“Get out of the kitchen, Elliott,” Ron said, the red capillaries bulging on his nose and his toupe sliding off the top of his head. “Don’t try to tell me what to do. I’m captain of this ship.”
There would be no talking to him, nor did I even care to. Let the idiot moron try to fix the refrigerator door. So I walked out of the kitchen and past the Marilyn Monroe poster and into the living room. Diana sat on the red leather sofa doing a crossword puzzle.

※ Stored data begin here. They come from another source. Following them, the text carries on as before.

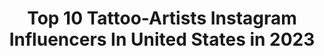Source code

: ---
title: Top 10 Tattoo-Artists Instagram Influencers In United States in 2023
description: >-
  Find top tattoo-artists Instagram influencers in United States in 2023. Most popular hashtags: #blackwork #tattoos #girlswithtattoos.
platform: Instagram
hits: 1246
text_top: Identify the best Instagram profiles on inBeat.
text_bottom: Our search engine holds 1246 Instagram influencers like this in United States for you to connect with.
profiles:
  - username: "brandochiesa"
    fullname: >-
      Brando Chiesa
    bio: >-
      💖pastel gore💖X🔥Animetal🔥 @tattoodo ambassador @fkirons @eternalink Tattoo artist and illustrator based in Florence Italy 📩brandochiesa01@gmail.com📩
    location: "United States"
    followers: 881052
    engagement: 856
    commentsToLikes: 0.010038
    id: ck55pdbauabl20i11jqqhap9a
    verified: true
    hashtags: "#thering, #hunterxhunter, #sailormoon, #evangelion"
  - username: "swat_mtoto_wa_eunice"
    fullname: >-
      MTOTO WA EUNICE
    bio: >-
      Recording and performing artist at ethic entertainment For booking call +254 701 384919 Art 🖌 (customize )+ Tattoo artist For bookings 0748055337
    location: "United States"
    followers: 119477
    engagement: 486
    commentsToLikes: 0.022624
    id: ck5cd8o11iqak0i111z67x3ti
    verified: false
    hashtags: "#waririsi, #zoenadeen, #dondoka, #try"
  - username: "getnmoney"
    fullname: >-
      PRETTY PAPI ⚜️ONE & ONLY ⚜️
    bio: >-
      I’m PRETTY but I’m PAPI GOD1st 🇲🇽 🇺🇸 CHICANA 💵Entrepreneur 💉Tattoo ARTIST 📍LA/IE 📝DM’s 4 Business ONLY @prettypapicollection @monicashtattoosupply
    location: "United States"
    followers: 18344
    engagement: 223
    commentsToLikes: 0.087233
    id: ck6tk550840xf0j71bg2amc5h
    verified: false
    hashtags: "#spookytattoos, #monicashcartridges, #tattedup, #greenglide"
  - username: "tessa.von"
    fullname: >-
      🕸 Tessa Von 🕸
    bio: >-
      🏰 Tattoo artist from Belgium ✉️ Bookings: tessavonvon@gmail.com
    location: "United States"
    followers: 39138
    engagement: 600
    commentsToLikes: 0.017665
    id: ck5cgh0pnotpr0i11l67h6fvy
    verified: false
    hashtags: "#blacktattooart, #darkartists, #death, #blacktattoomag"
  - username: "zeke.tattoo"
    fullname: >-
      Zeke Yip
    bio: >-
      Tattoo Artist @Chronicink 🇨🇦 🤍@keeley.lam 🐈 @fafa__chocho For bookings📧Zeke@chronicinktattoo.com
    location: "United States"
    followers: 30333
    engagement: 453
    commentsToLikes: 0.024209
    id: ck9ha5lmrb8wm0j78hvf12frs
    verified: false
    hashtags: "#sp5k, #shesaidyes, #10102020"
  - username: "carlotah_sandiego"
    fullname: >-
      Carla Ricci
    bio: >-
      ⚜️1st Yr Tattoo Artist •Lines •Realism •Erotic Art •Aerosol A simply vibrant life... Sí way🌹• San Diego, CA @bsd_murals 🌞 DM or email for inquiries❣️
    location: "United States"
    followers: 3654
    engagement: 2430
    commentsToLikes: 0.013566
    id: ckaosxfqxtgfg0i78mv5aisdy
    verified: false
    hashtags: "#stippling, #thicklines, #floweroflife, #sacredgeometry"
  - username: "flipshades"
    fullname: >-
      Ol’ Snake Face
    bio: >-
      #TATTOURIST BOOKS ALWAYS OPEN📖 DM to book in for a tattoo Artists/owners DM to set up a guest spot 👌🏻 #whereisflipshadesnow #
    location: "United States"
    followers: 24603
    engagement: 296
    commentsToLikes: 0.044910
    id: ck5hk216whnh00i11l1vhnk12
    verified: false
    hashtags: "#crystals, #stickertattoo, #1000crystalclub, #3dtattoo"
  - username: "23_fon"
    fullname: >-
      Fon
    bio: >-
      ▪️Father ▪️🏆Award Winning Tattoo Artist ▪️Ink Master Contestant - S12 ▪️Black And Grey Photo-Realism ▪️Money & Ink Tattoo Studio #TattoosByFon
    location: "United States"
    followers: 19790
    engagement: 262
    commentsToLikes: 0.053963
    id: ckap6728oeoaq0i78x23h1vst
    verified: false
    hashtags: "#tattooart, #tattoogirl, #facetattoo, #tat"
  - username: "naomikingofficial"
    fullname: >-
      Naomi King
    bio: >-
      Musician, digital & tattoo artist, author, actor, nonbinary, asexual, animal-loving vegan. 💖 They/them ☀️ naomikingofficial.com @naomikingtattoos
    location: "United States"
    followers: 12065
    engagement: 703
    commentsToLikes: 0.026714
    id: ck5heggxyss1y0i115qyylh0v
    verified: false
    hashtags: ""
  - username: "jessiprestontattoos"
    fullname: >-
      Jessi Preston
    bio: >-
      Tattoo Artist • Owner of @lombardstreettattoo in Portland, OR • All bodies & all skin tones✌️ BOOK NOW:
    location: "United States"
    followers: 24149
    engagement: 324
    commentsToLikes: 0.029276
    id: ck5c1b8ssutqp0i111seoxnfh
    verified: false
    hashtags: ""
---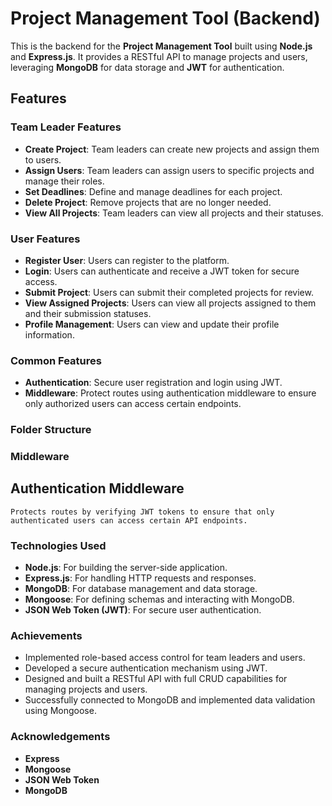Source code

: # Project Management Tool (Backend)

This is the backend for the **Project Management Tool** built using **Node.js** and **Express.js**. It provides a RESTful API to manage projects and users, leveraging **MongoDB** for data storage and **JWT** for authentication.

## Features

### Team Leader Features

- **Create Project**: Team leaders can create new projects and assign them to users.
- **Assign Users**: Team leaders can assign users to specific projects and manage their roles.
- **Set Deadlines**: Define and manage deadlines for each project.
- **Delete Project**: Remove projects that are no longer needed.
- **View All Projects**: Team leaders can view all projects and their statuses.

### User Features

- **Register User**: Users can register to the platform.
- **Login**: Users can authenticate and receive a JWT token for secure access.
- **Submit Project**: Users can submit their completed projects for review.
- **View Assigned Projects**: Users can view all projects assigned to them and their submission statuses.
- **Profile Management**: Users can view and update their profile information.

### Common Features

- **Authentication**: Secure user registration and login using JWT.
- **Middleware**: Protect routes using authentication middleware to ensure only authorized users can access certain endpoints.

### Folder Structure

### Middleware

## Authentication Middleware

    Protects routes by verifying JWT tokens to ensure that only authenticated users can access certain API endpoints.

### Technologies Used

- **Node.js**: For building the server-side application.
- **Express.js**: For handling HTTP requests and responses.
- **MongoDB**: For database management and data storage.
- **Mongoose**: For defining schemas and interacting with MongoDB.
- **JSON Web Token (JWT)**: For secure user authentication.

### Achievements

- Implemented role-based access control for team leaders and users.
- Developed a secure authentication mechanism using JWT.
- Designed and built a RESTful API with full CRUD capabilities for managing projects and users.
- Successfully connected to MongoDB and implemented data validation using Mongoose.

### Acknowledgements

- **Express**
- **Mongoose**
- **JSON Web Token**
- **MongoDB**

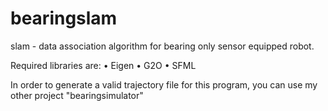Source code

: bearingslam
===========

slam - data association algorithm for bearing only sensor equipped robot.

Required libraries are:
• Eigen
• G2O
• SFML

In order to generate a valid trajectory file for this program, you can use my other project "bearingsimulator"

“Dad,” she yelled out toward the kitchen, “listen to Elliott. We’ve only got an hour or so before the hurricane starts getting really ad. And he’s been a refrigerator repairman for the past seven years. He’ll fix that door hinge in ten minutes flat.”
“Diana,” I said, sotte voce so as not to upset the ‘captain of the ship,’ also known as my bonkers father-in-law, “Wild horses couldn’t drag me back into that kitchen to help your father. The door can fall off the hingers for all I –“
Of course. Just as I said that, we heard a loud crash and a boom and a tenor cry for help from the kitchen. We went into the kitchen and found Ron lying on the floor with the refrigerator door on top of his head.
I looked at Diana. Her face had gone gray. I decided to take her lead. At that moment, the power went out and the kitchen went dark. Nothing happened for the longest time, but I could hear Diana’s heavy breathing.
I broke the ice first. “What shall we do, Diana?”
“Let’s get in the car and drive to a Days Inn. Across the state line into Georgia.”